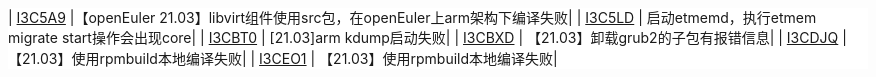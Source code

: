 | [I3C5A9](https://gitee.com/open_euler/dashboard?issue_id=I3C5A9) |【openEuler 21.03】libvirt组件使用src包，在openEuler上arm架构下编译失败|
| [I3C5LD](https://gitee.com/open_euler/dashboard?issue_id=I3C5LD) | 启动etmemd，执行etmem migrate start操作会出现core|
| [I3CBT0](https://gitee.com/open_euler/dashboard?issue_id=I3CBT0 ) | [21.03]arm kdump启动失败|
| [I3CBXD](https://gitee.com/open_euler/dashboard?issue_id=I3CBXD) | 【21.03】卸载grub2的子包有报错信息|
| [I3CDJQ](https://gitee.com/open_euler/dashboard?issue_id=I3CDJQ) | 【21.03】使用rpmbuild本地编译失败|
| [I3CEO1](https://gitee.com/open_euler/dashboard?issue_id=I3CEO1) | 【21.03】使用rpmbuild本地编译失败|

•••••

■ Problem statement ■
Print the records above verbatim, pictures excluded.

■ Answer to this exercise ■
Source code

: | [I3C5A9](https://gitee.com/open_euler/dashboard?issue_id=I3C5A9) |【openEuler 21.03】libvirt组件使用src包，在openEuler上arm架构下编译失败|
| [I3C5LD](https://gitee.com/open_euler/dashboard?issue_id=I3C5LD) | 启动etmemd，执行etmem migrate start操作会出现core|
| [I3CBT0](https://gitee.com/open_euler/dashboard?issue_id=I3CBT0 ) | [21.03]arm kdump启动失败|
| [I3CBXD](https://gitee.com/open_euler/dashboard?issue_id=I3CBXD) | 【21.03】卸载grub2的子包有报错信息|
| [I3CDJQ](https://gitee.com/open_euler/dashboard?issue_id=I3CDJQ) | 【21.03】使用rpmbuild本地编译失败|
| [I3CEO1](https://gitee.com/open_euler/dashboard?issue_id=I3CEO1) | 【21.03】使用rpmbuild本地编译失败|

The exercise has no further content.